Labour Must Stop Telling Voters The Party Used To Be 'Crap', Says Ex-Miliband Adviser

Stop Telling Voters Labour Used To Be 'Crap,' Says Ex-Miliband Adviser
BBC

Successive Labour leaders made a mistake in telling voters Tony Blair was "crap", a former senior adviser to Ed Miliband has said.

Tom Baldwin, who served as the former Labour leader's director of communications, warned on Saturday that the public was not convinced by the party distancing itself from its past.

"I’ll say here what I said privately then, failing to defend our record with consistency and passion was a mistake," he told the Fabian Society conference in central-London.

"You would not catch the Tories doing it any more than you would find a car manufacturer trying to sell you a new model with adverts saying all its recent cars have been crap," he said.

"But that is what voters hear when three successive Labour leaders have, in different ways, spent their time telling the world what’s wrong with Tony Blair."

Baldwin added the party was now "back in year zero" as it was arguing with itself rather than targeting the Conservative Party.

The warning was echoed by Labour MP Wes Streeting, who said: "The penny has dropped. Turns out trashing your own record doesn't incline people to give you another go."

Speaking at the same event, Labour MP Keir Starmer told Labour to "stop squabbling about the micro-tactics of the hear and now".

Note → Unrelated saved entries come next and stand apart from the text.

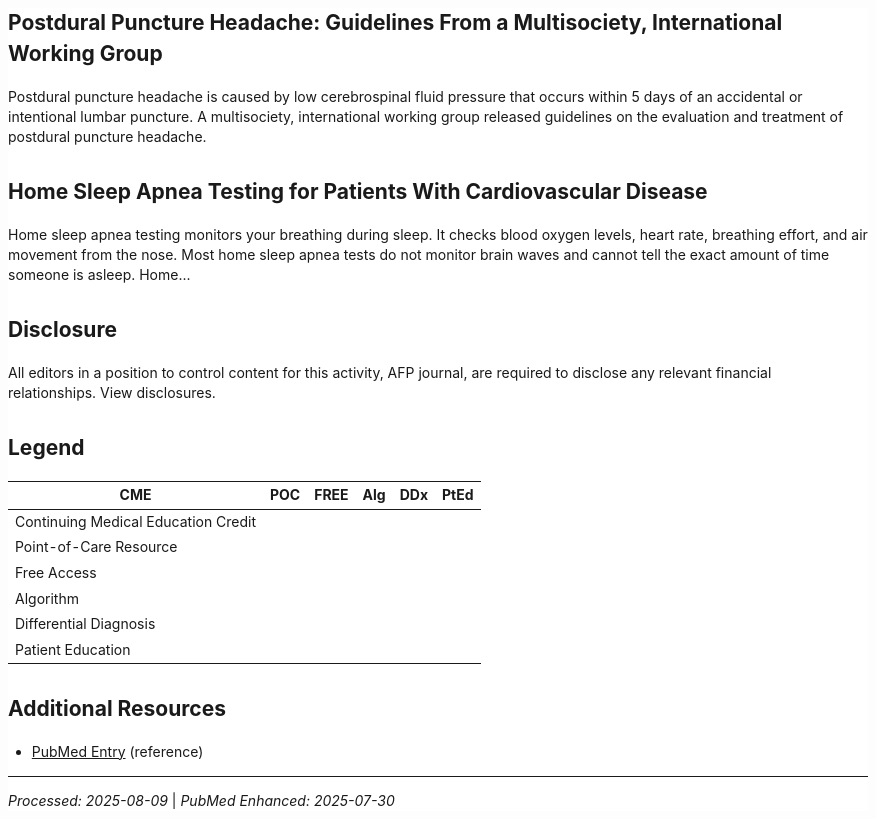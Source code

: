## Postdural Puncture Headache: Guidelines From a Multisociety, International Working Group

Postdural puncture headache is caused by low cerebrospinal fluid pressure that occurs within 5 days of an accidental or intentional lumbar puncture. A multisociety, international working group released guidelines on the evaluation and treatment of postdural puncture headache.

## Home Sleep Apnea Testing for Patients With Cardiovascular Disease

Home sleep apnea testing monitors your breathing during sleep. It checks blood oxygen levels, heart rate, breathing effort, and air movement from the nose. Most home sleep apnea tests do not monitor brain waves and cannot tell the exact amount of time someone is asleep. Home...

## Disclosure

All editors in a position to control content for this activity, AFP journal, are required to disclose any relevant financial relationships. View disclosures.

## Legend

| CME | POC | FREE | Alg | DDx | PtEd |
|---|---|---|---|---|---|
| Continuing Medical Education Credit |
| Point-of-Care Resource |
| Free Access |
| Algorithm |
| Differential Diagnosis |
| Patient Education |

## Additional Resources

- [PubMed Entry](https://pubmed.ncbi.nlm.nih.gov/39028783/) (reference)

---

*Processed: 2025-08-09* | *PubMed Enhanced: 2025-07-30*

Former deputy leadership candidate Stella Creasy said while Labour needed to be united, there was no point being unified with no real purpose.

"If the Labour Party didn't exist today - would we invent it? There is no legal requirement to maintain us. Unless we can answer that are we wasting each others time? Like two bald men fighting over a comb?" she said.

"Yet too much now rests on being united by what we are not - mainly not being the Tories, sometimes not the nationalists, and God forbid the liberals.

"That does not make us the alternative government in waiting. It doesn't even really make us the opposition. It just makes us 'not them'.

"Mocking those who voted for others only reinforces this problem. Share all the Facebook statuses and memes you want - it doesn't speak to who WE are or why anyone should care.

"No one has the preserve on being right- not the Fabians, Progress, not the Co-op, not Momentum. Not even Owen [Jones]. But if we choose to work together in this way, we can bring out the best in each other."